*** Records shown Section Begins ***

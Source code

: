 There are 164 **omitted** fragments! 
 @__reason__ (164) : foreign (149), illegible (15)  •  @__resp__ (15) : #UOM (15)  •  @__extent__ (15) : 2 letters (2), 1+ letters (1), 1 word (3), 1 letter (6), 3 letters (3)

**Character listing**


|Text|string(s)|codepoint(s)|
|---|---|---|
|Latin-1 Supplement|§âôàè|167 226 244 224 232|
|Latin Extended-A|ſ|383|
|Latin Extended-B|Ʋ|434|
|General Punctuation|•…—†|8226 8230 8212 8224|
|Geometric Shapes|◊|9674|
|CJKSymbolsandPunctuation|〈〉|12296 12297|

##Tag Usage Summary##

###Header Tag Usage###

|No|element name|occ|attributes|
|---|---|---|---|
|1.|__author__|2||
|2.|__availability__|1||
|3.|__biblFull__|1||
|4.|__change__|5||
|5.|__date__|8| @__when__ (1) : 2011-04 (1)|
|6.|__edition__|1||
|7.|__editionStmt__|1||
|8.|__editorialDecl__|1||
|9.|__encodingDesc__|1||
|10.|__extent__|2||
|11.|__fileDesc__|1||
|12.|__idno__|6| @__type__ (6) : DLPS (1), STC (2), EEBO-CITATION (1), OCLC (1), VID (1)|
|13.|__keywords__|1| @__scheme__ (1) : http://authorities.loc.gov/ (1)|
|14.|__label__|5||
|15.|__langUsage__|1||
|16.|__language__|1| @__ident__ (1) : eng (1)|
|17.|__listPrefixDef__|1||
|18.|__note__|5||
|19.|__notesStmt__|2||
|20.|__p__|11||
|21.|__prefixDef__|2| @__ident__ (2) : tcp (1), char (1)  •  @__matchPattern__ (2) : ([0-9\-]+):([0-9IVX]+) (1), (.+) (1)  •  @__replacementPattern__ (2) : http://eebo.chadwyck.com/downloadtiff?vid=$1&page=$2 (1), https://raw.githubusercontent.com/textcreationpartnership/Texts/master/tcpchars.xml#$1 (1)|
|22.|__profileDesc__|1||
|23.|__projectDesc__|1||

*** Records shown Section Ends ***
*** Records shown Section Begins ***

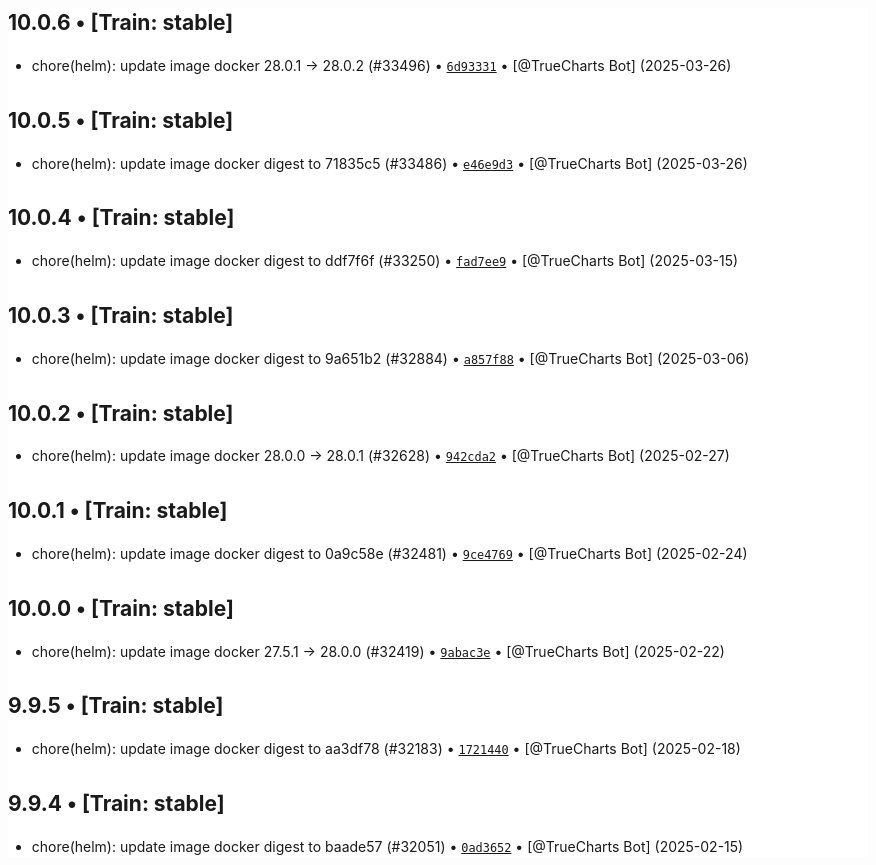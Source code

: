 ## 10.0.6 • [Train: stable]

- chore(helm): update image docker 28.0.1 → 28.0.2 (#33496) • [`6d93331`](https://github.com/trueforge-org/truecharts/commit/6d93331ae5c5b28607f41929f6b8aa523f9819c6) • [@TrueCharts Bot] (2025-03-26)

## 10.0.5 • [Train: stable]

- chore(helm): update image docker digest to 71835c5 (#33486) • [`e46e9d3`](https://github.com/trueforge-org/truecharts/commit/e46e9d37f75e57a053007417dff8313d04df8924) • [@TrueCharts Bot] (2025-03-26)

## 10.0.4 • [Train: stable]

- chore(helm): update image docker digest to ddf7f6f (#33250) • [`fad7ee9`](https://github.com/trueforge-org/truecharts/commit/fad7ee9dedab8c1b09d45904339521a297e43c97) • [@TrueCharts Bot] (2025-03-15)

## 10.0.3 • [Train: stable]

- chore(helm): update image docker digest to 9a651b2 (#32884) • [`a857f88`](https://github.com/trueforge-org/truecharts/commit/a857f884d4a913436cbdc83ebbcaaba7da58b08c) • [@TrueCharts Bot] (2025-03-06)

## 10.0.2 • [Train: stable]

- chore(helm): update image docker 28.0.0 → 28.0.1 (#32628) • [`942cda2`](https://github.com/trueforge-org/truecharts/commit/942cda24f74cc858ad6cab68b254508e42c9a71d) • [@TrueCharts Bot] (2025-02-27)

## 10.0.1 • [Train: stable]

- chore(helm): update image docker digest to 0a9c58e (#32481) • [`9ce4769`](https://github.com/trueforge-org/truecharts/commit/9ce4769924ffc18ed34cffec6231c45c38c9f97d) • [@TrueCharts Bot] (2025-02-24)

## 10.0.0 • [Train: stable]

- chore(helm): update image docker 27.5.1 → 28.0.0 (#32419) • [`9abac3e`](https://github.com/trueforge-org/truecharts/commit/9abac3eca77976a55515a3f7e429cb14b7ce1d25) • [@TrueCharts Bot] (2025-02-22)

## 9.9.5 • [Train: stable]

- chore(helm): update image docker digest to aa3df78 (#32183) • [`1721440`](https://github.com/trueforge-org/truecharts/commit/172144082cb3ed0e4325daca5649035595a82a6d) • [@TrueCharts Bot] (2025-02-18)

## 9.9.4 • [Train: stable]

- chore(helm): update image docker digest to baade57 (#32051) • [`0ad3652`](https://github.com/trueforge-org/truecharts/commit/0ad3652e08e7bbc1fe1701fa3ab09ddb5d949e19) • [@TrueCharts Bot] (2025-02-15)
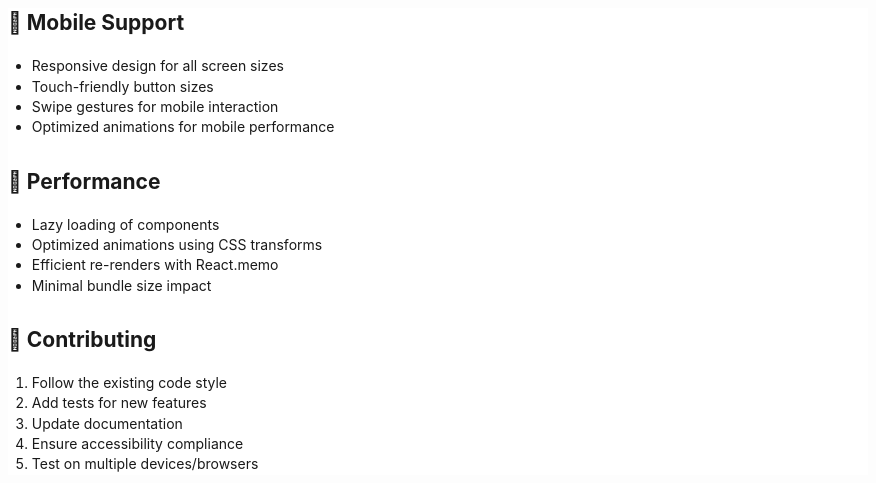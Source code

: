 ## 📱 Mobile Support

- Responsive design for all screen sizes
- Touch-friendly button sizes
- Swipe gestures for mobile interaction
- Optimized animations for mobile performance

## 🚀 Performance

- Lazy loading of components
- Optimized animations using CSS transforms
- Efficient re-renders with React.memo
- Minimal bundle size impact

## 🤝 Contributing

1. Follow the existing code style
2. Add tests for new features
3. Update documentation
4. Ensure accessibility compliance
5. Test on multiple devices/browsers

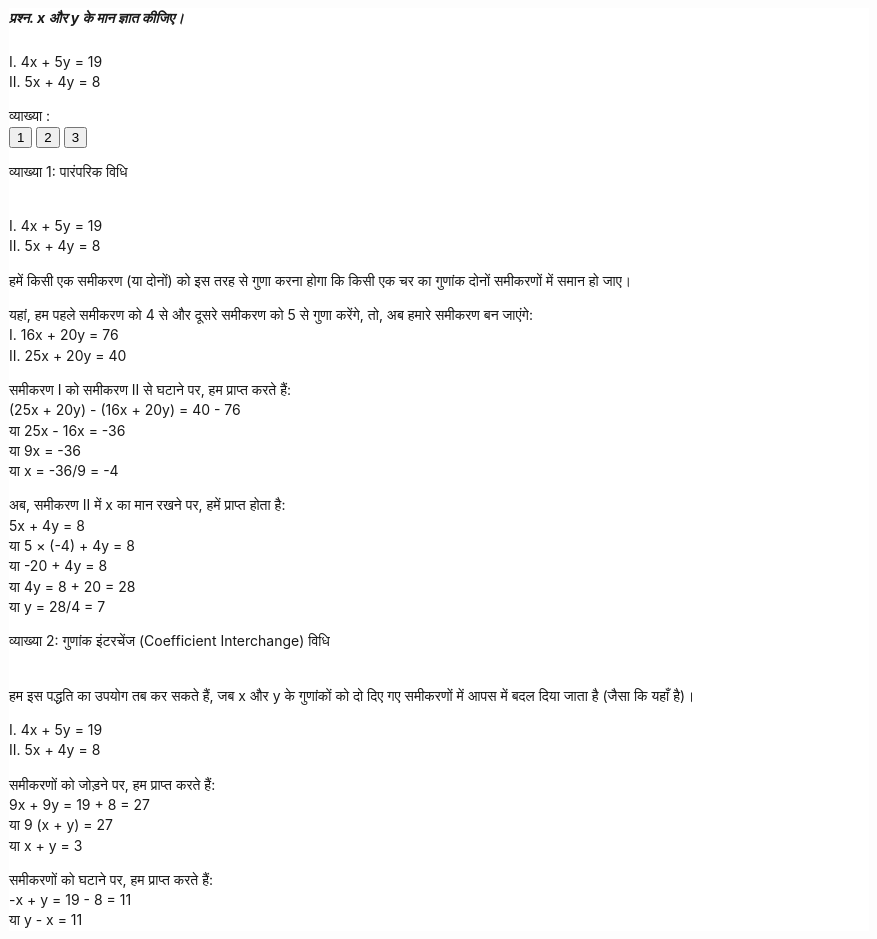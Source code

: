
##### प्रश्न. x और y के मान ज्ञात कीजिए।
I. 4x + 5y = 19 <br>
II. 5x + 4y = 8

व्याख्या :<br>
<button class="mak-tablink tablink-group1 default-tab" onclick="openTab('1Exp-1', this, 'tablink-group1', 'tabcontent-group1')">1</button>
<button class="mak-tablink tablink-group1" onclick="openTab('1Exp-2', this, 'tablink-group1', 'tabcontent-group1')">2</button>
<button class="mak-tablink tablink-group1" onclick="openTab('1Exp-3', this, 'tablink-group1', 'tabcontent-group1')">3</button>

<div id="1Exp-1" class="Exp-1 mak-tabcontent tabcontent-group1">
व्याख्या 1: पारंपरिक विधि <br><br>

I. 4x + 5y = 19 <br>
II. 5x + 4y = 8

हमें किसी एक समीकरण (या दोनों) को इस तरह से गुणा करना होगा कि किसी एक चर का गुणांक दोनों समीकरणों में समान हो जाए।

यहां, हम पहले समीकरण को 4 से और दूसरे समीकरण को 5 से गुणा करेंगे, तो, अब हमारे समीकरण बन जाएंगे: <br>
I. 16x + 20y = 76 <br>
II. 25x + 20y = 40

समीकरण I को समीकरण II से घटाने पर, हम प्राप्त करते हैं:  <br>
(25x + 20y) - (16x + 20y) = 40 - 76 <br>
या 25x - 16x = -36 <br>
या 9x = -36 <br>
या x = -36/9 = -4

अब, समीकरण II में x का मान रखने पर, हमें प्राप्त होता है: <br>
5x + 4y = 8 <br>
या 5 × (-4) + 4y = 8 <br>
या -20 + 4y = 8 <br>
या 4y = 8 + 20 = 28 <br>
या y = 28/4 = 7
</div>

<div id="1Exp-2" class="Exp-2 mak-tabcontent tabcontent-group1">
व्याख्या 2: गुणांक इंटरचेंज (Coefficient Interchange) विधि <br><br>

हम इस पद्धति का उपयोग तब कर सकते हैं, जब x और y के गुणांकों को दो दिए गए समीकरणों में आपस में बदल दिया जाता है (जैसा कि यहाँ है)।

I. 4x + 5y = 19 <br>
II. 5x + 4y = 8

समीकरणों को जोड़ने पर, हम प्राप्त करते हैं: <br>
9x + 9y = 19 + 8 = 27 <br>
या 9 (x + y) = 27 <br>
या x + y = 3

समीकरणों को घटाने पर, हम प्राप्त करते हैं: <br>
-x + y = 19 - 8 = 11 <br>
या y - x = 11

*** Records shown Section Ends ***
*** Records shown Section Begins ***

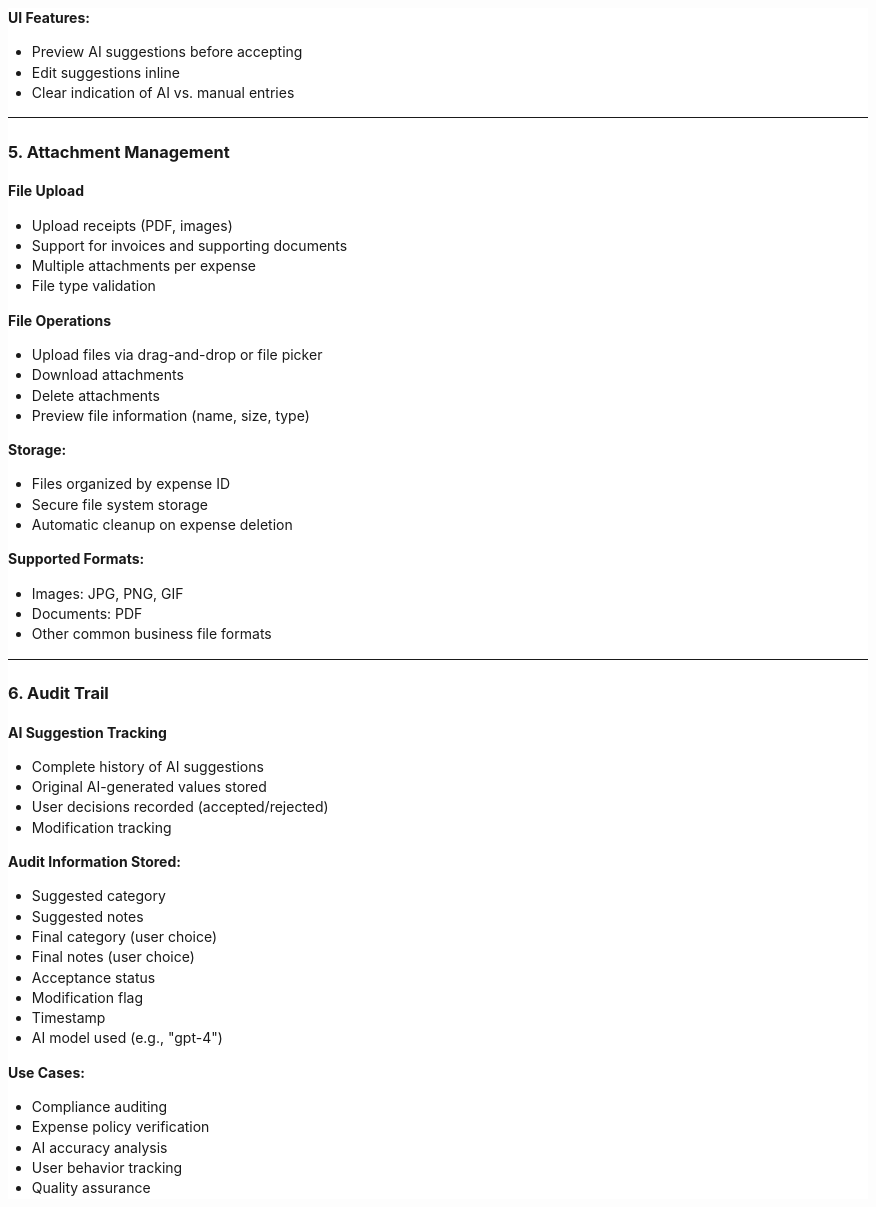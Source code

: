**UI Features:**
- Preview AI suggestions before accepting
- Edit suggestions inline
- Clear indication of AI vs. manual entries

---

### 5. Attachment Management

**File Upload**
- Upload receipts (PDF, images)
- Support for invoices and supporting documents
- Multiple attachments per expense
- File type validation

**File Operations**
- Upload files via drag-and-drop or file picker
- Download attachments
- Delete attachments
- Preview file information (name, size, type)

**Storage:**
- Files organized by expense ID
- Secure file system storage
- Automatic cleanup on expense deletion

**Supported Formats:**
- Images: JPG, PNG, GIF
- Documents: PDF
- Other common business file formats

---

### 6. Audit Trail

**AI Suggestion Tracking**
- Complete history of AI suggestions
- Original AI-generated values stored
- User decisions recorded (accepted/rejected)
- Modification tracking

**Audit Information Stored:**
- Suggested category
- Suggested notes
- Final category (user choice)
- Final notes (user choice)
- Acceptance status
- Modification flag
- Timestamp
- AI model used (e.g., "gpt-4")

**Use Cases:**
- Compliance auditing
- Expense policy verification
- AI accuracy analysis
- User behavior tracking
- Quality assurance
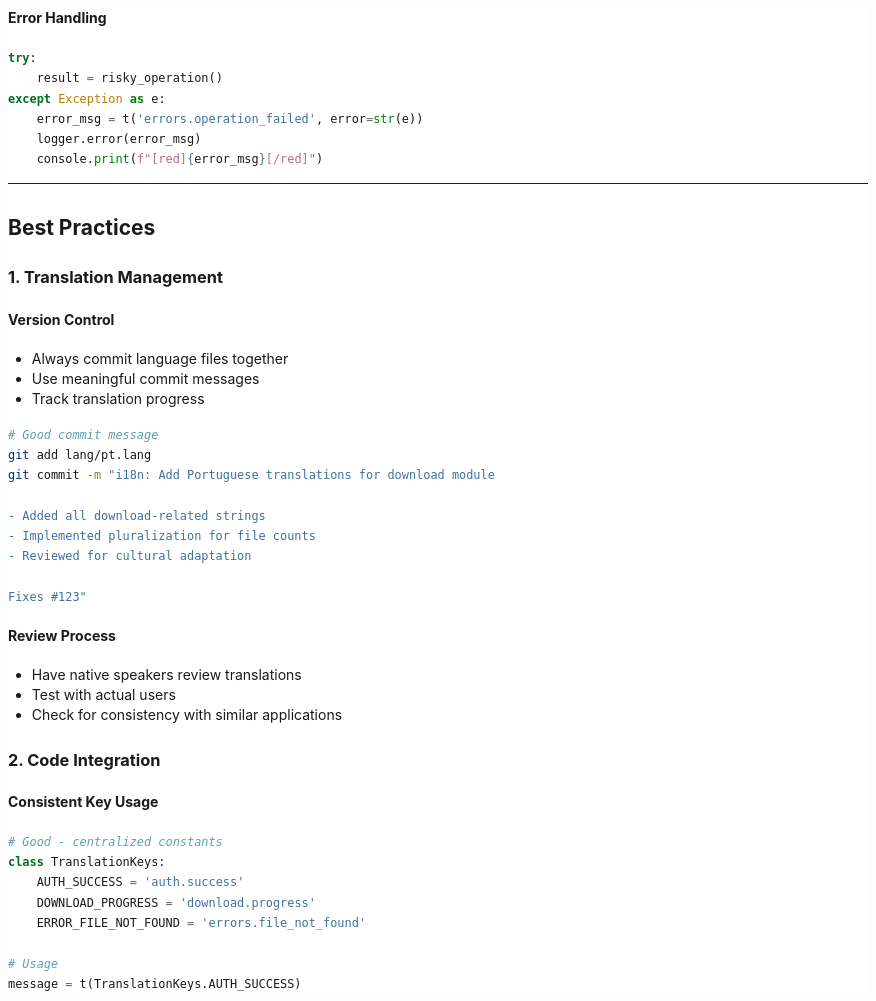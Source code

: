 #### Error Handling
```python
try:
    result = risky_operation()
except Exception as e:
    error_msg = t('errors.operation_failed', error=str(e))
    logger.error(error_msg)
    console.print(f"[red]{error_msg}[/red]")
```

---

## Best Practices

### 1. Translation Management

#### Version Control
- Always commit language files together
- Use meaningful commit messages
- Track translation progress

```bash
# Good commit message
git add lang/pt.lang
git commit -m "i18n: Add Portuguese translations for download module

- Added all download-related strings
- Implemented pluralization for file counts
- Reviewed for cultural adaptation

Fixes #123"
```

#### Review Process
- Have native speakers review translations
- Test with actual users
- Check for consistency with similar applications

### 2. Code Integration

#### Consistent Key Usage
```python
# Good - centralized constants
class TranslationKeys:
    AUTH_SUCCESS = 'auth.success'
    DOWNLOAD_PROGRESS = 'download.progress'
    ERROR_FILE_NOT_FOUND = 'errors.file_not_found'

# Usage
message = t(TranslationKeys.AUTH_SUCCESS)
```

*** Records shown Section Ends ***

[Assignment] All lines above containing the string "Suggested": copy each one.

[Output for this exercise]
- Suggested category
- Suggested notes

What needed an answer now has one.